The Farm Tour is a 45 minute guided walking tour of Stahly--Nissley--Kuhns Farm that dates back to 1873 and the original family that settled here. Since that time, the original farm has had several additions to include extra rooms added to the main house, barns and outbuildings. Today, it is the only Amish farm that is on the National Register of Historic Places (1990).
The tour begins with a brief stop in the orchard where fruit was grown and bee hives kept. As with all working farms, land and resources are used in a conservative manner so as to provide food for the residents and animals raised on the farm. We also viewed the small garden area, where the woman of the house grew herbs and vegetables for her family.
Near the house, there were three wood burning smoke house type buildings used to dry fruits & vegetables, cook baked goods and smoke meats. We also learned how the Amish made lye soap.
Inside the house, we were able to see how the Amish lived a simple and frugal lifestyle. Many of the furnishings inside were original to the property or genuine to the period from other local Amish farms. We learned how they stored and prepared food, as well as how large families with many children lived inside the main house. I was surprised to learn that on the property was another, smaller house called the "Grosdaddi House" where the grandparents would live out the remaining days of their lives on the family farm.
During our tour of the main house, we also learned about the Amish clothing and had an opportunity to see men's, women's and children's clothing up close. It was a very educational experience, one I would recommend to anyone interested in how the Amish live and go about their day-to-day lives.
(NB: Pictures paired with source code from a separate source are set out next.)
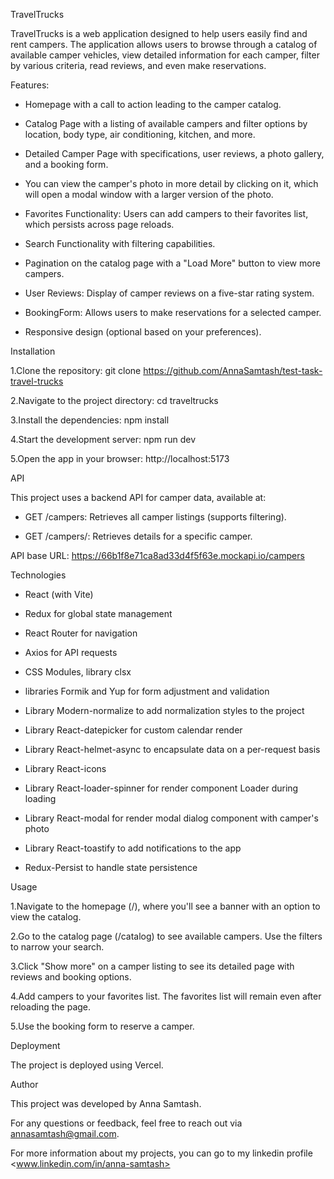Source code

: TravelTrucks

TravelTrucks is a web application designed to help users easily find and rent
campers. The application allows users to browse through a catalog of available
camper vehicles, view detailed information for each camper, filter by various
criteria, read reviews, and even make reservations.

Features:

- Homepage with a call to action leading to the camper catalog.

- Catalog Page with a listing of available campers and filter options by
  location, body type, air conditioning, kitchen, and more.

- Detailed Camper Page with specifications, user reviews, a photo gallery, and a
  booking form.

- You can view the camper's photo in more detail by clicking on it, which will
  open a modal window with a larger version of the photo.

- Favorites Functionality: Users can add campers to their favorites list, which
  persists across page reloads.

- Search Functionality with filtering capabilities.

- Pagination on the catalog page with a "Load More" button to view more campers.

- User Reviews: Display of camper reviews on a five-star rating system.

- BookingForm: Allows users to make reservations for a selected camper.

- Responsive design (optional based on your preferences).

Installation

1.Clone the repository: git clone
https://github.com/AnnaSamtash/test-task-travel-trucks

2.Navigate to the project directory: cd traveltrucks

3.Install the dependencies: npm install

4.Start the development server: npm run dev

5.Open the app in your browser: http://localhost:5173

API

This project uses a backend API for camper data, available at:

- GET /campers: Retrieves all camper listings (supports filtering).

- GET /campers/: Retrieves details for a specific camper.

API base URL: https://66b1f8e71ca8ad33d4f5f63e.mockapi.io/campers

Technologies

- React (with Vite)

- Redux for global state management

- React Router for navigation

- Axios for API requests

- CSS Modules, library clsx

- libraries Formik and Yup for form adjustment and validation

- Library Modern-normalize to add normalization styles to the project

- Library React-datepicker for custom calendar render

- Library React-helmet-async to encapsulate data on a per-request basis

- Library React-icons

- Library React-loader-spinner for render component Loader during loading

- Library React-modal for render modal dialog component with camper's photo

- Library React-toastify to add notifications to the app

- Redux-Persist to handle state persistence

Usage

1.Navigate to the homepage (/), where you'll see a banner with an option to view
the catalog.

2.Go to the catalog page (/catalog) to see available campers. Use the filters to
narrow your search.

3.Click "Show more" on a camper listing to see its detailed page with reviews
and booking options.

4.Add campers to your favorites list. The favorites list will remain even after
reloading the page.

5.Use the booking form to reserve a camper.

Deployment

The project is deployed using Vercel.

Author

This project was developed by Anna Samtash.

For any questions or feedback, feel free to reach out via annasamtash@gmail.com.

For more information about my projects, you can go to my linkedin profile
<www.linkedin.com/in/anna-samtash>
Outside, visitors are encouraged to explore the various barns and other exhibits, some of which are original to this farm. The Schweitzer Bank Barn is the name of the type of barn and not the family name of the farmer. Bank barns are built so that the incline in the land topography provides easy access to the second story of the barn. This allows the farmer direct access by horse & wagon to store hay and other items upstairs while livestock can live beneath on the main ground level.
Throughout the side pasture area were a number of old farm implements dating back to 1910, most of which were used with horse drawn power.
The price for the Farm Tour is $12.95 ($4.95 children ages four to 11) and includes the Wagon Tour and two short documentary films shown in the Locke Meeting House. All three of these activities are also included in the PastPort which is available for $32.95 (adults)/$15.90 (children ages four to 11).